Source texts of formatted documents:
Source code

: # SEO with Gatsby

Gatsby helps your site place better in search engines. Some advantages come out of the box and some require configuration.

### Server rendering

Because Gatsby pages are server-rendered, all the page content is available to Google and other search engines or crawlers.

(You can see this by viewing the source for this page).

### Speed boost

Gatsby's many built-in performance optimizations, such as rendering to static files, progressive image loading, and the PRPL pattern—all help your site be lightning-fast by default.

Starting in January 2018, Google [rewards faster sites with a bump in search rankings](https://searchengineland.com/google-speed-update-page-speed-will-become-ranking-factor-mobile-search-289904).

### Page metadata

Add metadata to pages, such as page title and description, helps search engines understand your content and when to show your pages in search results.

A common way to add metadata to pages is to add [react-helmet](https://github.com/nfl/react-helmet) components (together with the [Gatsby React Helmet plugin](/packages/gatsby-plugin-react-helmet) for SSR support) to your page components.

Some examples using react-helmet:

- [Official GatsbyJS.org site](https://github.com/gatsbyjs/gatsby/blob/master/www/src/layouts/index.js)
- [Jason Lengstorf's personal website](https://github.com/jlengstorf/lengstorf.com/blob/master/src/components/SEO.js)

TASK OBJECTIVE: Transcribe exactly, and only, the lines that extend from the one containing "Gatsby's many built-in" to the end of the records above, inclusive of both.

RESPONSE BOX:
Gatsby's many built-in performance optimizations, such as rendering to static files, progressive image loading, and the PRPL pattern—all help your site be lightning-fast by default.

Starting in January 2018, Google [rewards faster sites with a bump in search rankings](https://searchengineland.com/google-speed-update-page-speed-will-become-ranking-factor-mobile-search-289904).

### Page metadata

Add metadata to pages, such as page title and description, helps search engines understand your content and when to show your pages in search results.

A common way to add metadata to pages is to add [react-helmet](https://github.com/nfl/react-helmet) components (together with the [Gatsby React Helmet plugin](/packages/gatsby-plugin-react-helmet) for SSR support) to your page components.

Some examples using react-helmet:

- [Official GatsbyJS.org site](https://github.com/gatsbyjs/gatsby/blob/master/www/src/layouts/index.js)
- [Jason Lengstorf's personal website](https://github.com/jlengstorf/lengstorf.com/blob/master/src/components/SEO.js)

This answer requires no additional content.